* _Your instructions_
Using "space" as the search string, find the matching lines below and copy them.

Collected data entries
[Start of Attachment]

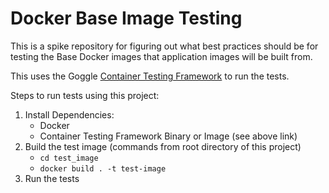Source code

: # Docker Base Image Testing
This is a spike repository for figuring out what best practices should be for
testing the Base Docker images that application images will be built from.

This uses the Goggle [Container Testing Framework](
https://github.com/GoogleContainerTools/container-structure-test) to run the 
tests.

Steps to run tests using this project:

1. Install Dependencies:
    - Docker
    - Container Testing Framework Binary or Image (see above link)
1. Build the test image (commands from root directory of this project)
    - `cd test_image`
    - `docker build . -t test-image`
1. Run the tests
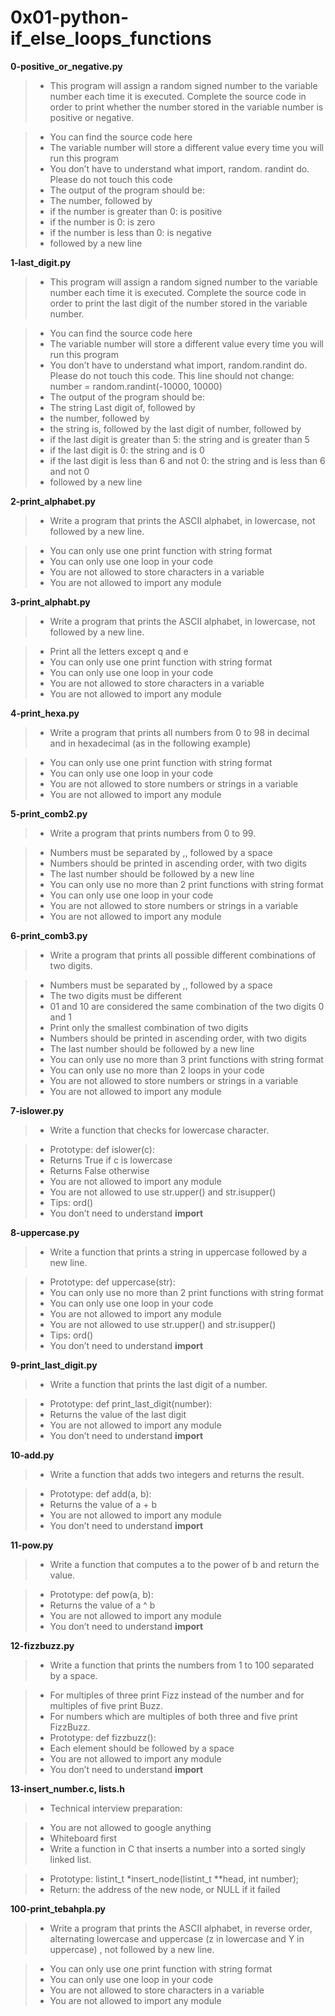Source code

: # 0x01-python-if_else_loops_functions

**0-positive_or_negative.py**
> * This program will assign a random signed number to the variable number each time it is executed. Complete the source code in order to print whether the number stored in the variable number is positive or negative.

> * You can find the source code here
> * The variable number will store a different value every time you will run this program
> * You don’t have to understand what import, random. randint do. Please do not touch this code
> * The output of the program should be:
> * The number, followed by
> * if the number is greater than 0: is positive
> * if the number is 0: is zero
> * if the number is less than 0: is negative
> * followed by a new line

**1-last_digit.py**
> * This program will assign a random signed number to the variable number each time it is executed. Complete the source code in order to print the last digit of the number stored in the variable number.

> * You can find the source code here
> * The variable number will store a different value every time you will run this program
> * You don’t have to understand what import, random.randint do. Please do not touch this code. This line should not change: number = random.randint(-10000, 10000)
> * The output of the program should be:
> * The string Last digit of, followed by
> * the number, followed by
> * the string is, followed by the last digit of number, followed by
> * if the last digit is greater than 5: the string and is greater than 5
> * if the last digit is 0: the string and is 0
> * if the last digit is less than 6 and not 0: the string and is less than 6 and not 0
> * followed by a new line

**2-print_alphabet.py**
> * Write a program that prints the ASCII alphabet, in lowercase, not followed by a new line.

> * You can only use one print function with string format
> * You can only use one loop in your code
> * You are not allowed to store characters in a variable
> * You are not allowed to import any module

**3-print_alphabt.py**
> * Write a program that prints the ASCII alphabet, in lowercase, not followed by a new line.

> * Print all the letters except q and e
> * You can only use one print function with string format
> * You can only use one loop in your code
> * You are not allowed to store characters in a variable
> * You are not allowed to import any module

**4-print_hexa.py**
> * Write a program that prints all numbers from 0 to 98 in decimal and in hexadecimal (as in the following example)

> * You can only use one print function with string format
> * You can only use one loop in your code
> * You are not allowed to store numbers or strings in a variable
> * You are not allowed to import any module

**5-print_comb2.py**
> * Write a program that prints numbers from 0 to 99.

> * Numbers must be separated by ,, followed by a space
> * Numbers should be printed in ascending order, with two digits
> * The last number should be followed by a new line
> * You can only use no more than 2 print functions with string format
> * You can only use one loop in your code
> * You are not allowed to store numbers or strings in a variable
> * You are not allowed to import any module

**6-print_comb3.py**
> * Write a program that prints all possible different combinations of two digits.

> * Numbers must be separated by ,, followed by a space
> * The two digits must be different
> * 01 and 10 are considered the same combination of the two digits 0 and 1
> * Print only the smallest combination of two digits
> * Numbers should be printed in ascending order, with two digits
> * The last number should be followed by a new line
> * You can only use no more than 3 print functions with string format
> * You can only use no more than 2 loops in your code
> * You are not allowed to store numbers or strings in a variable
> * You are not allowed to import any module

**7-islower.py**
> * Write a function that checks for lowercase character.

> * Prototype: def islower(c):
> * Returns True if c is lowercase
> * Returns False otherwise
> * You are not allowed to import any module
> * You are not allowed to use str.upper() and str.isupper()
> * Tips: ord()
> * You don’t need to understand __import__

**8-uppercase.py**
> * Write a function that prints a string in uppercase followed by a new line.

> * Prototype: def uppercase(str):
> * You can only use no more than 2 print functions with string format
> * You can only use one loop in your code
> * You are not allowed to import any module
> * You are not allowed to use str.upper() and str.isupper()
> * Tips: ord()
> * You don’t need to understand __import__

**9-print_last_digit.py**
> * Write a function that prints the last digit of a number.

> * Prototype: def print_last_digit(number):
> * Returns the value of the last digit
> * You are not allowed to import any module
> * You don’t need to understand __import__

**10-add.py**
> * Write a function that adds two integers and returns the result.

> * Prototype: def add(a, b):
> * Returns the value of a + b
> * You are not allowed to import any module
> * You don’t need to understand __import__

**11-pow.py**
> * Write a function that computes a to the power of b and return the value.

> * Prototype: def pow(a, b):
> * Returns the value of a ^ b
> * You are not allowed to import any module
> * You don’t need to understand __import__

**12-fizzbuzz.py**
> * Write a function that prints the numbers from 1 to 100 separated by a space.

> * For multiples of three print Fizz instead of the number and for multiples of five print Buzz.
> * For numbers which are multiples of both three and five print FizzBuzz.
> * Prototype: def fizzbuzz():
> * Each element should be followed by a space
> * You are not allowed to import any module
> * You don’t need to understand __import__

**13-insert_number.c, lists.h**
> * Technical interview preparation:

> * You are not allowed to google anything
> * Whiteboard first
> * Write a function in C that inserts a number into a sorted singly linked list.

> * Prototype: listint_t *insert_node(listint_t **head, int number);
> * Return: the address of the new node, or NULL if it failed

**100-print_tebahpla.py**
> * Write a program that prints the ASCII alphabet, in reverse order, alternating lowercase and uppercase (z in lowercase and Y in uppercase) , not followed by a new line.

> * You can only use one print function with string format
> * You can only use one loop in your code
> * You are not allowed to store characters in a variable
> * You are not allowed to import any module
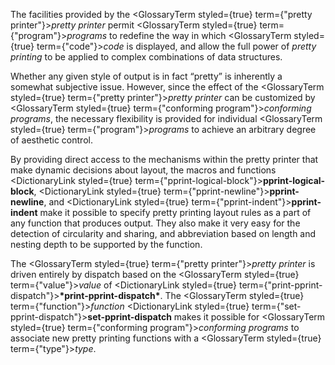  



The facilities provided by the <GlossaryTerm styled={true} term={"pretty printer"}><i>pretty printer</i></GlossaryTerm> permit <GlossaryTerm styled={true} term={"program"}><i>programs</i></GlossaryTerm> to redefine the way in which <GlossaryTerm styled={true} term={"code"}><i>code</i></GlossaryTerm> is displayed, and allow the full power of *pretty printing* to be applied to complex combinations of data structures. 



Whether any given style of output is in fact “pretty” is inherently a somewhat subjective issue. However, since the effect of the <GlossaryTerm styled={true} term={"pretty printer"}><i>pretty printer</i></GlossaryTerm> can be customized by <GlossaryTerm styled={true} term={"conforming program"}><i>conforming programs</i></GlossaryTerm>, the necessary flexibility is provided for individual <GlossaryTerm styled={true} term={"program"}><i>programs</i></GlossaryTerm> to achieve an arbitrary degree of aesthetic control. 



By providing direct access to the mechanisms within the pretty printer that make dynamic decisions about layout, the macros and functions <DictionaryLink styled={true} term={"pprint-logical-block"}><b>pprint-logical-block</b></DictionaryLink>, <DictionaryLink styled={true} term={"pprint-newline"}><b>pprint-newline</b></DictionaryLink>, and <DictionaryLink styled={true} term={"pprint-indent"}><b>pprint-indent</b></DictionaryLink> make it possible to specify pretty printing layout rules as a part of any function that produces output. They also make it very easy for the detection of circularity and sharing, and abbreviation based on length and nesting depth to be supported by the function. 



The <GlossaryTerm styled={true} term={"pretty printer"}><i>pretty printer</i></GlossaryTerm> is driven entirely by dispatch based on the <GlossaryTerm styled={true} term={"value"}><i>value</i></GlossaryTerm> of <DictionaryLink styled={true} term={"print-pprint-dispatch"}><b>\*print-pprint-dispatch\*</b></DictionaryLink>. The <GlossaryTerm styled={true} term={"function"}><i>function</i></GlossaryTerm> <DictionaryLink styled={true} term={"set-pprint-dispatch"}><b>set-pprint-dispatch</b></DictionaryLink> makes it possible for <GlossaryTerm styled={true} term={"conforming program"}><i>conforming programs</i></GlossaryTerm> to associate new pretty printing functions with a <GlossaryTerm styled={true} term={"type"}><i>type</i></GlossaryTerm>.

[End of Attachment]

* _Written reply_
> * Numbers must be separated by ,, followed by a space
> * Numbers must be separated by ,, followed by a space
> * Write a function that prints the numbers from 1 to 100 separated by a space.
> * Each element should be followed by a space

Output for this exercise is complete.